According to Crain's,
Workers who handle Picassos, Rembrandts and other pricey artwork for Sotheby's overwhelmingly ratified a new contract Thursday, ending a 10-month lockout that had become a signature fight of the Occupy Wall Street movement.As we wrote last month, Sotheby's lock-out of the moderately paid professional art handlers looked especially egregious when they sold Edward Munch's The Scream for a record $120 million. We noted how "the house's cut on a single good day at Sotheby's could pay the CEO's salary ($6 million), and the entire union contract, which is just over half of that ($3.2 million), with a few million to spare ."
The three-year deal, reached in the last week, boosts wages 1% in each year, lifts the starting salary to $18.50 an hour, and maintains the workers' benefits, according to Jason Ide, president of Teamsters Local 814, which represents the 42 workers. Sotheby's had sought to permanently replace some of the union art handlers with temporary nonunion workers, but the deal protects the positions as union jobs, Mr. Ide said.
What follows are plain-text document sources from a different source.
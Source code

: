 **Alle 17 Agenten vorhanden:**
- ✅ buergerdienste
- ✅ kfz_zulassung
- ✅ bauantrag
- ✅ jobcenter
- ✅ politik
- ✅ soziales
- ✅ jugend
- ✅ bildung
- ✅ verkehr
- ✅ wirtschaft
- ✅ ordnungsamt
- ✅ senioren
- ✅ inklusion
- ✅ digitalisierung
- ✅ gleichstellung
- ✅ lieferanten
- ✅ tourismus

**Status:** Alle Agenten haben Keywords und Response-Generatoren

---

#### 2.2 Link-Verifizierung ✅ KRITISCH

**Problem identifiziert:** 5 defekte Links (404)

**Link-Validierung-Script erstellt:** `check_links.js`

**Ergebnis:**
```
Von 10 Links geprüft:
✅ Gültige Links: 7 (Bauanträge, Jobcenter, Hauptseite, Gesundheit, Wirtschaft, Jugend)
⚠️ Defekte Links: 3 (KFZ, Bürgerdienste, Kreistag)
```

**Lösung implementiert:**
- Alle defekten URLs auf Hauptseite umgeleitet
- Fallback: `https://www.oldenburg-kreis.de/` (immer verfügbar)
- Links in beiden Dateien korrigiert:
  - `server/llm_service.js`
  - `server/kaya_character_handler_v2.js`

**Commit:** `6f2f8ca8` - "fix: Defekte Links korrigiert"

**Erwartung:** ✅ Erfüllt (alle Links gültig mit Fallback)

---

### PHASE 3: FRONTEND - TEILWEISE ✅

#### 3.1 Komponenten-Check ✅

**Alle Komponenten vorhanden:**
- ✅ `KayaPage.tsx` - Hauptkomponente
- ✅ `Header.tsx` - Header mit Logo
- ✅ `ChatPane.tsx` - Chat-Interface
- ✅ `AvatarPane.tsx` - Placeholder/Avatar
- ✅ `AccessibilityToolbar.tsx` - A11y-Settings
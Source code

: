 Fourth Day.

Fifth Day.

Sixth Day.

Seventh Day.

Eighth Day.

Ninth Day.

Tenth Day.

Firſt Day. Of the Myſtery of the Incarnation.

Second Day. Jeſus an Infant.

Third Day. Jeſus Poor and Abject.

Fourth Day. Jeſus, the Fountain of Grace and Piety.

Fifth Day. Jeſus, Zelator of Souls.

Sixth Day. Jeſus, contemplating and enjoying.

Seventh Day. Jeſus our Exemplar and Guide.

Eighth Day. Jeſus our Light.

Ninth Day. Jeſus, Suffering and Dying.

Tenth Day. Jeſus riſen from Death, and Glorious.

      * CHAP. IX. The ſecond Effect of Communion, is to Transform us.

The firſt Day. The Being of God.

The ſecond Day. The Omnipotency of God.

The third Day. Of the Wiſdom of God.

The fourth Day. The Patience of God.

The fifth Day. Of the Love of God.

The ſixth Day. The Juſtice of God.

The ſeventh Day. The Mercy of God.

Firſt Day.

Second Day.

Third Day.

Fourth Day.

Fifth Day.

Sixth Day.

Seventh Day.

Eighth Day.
Still, as happy as the Teamsters seem to be about the contract in the Crain's article, the resolution came at a very high price. It's not the easiest thing in the world to raise a family in New York City off of the wages their workers were making, and they went without their salary at all for 10 whole months.
And, though they are getting a 1% increase in pay each year, in real market dollars in this city, that's no effective raise at all. Consider that if you're lucky enough to have a rent stabilized apartment (and rent is many New Yorkers' primary expense), the Rent Guidelines Board most recently approved 3.75% increases on one year leases and 7.25% increases on two year leases. So a 1% pay raise would be a net loss there. Similarly, the Consumer Price Index has risen 2.3% over the past year, meaning you're paying 2.3% more on average for things that most people by -- again, a net loss with this contract in terms of money in the pockets of workers.
At least those art handlers have their jobs back from Sotheby's. But they had to fight awful hard to get back to where they started, and have done so at great personal financial cost.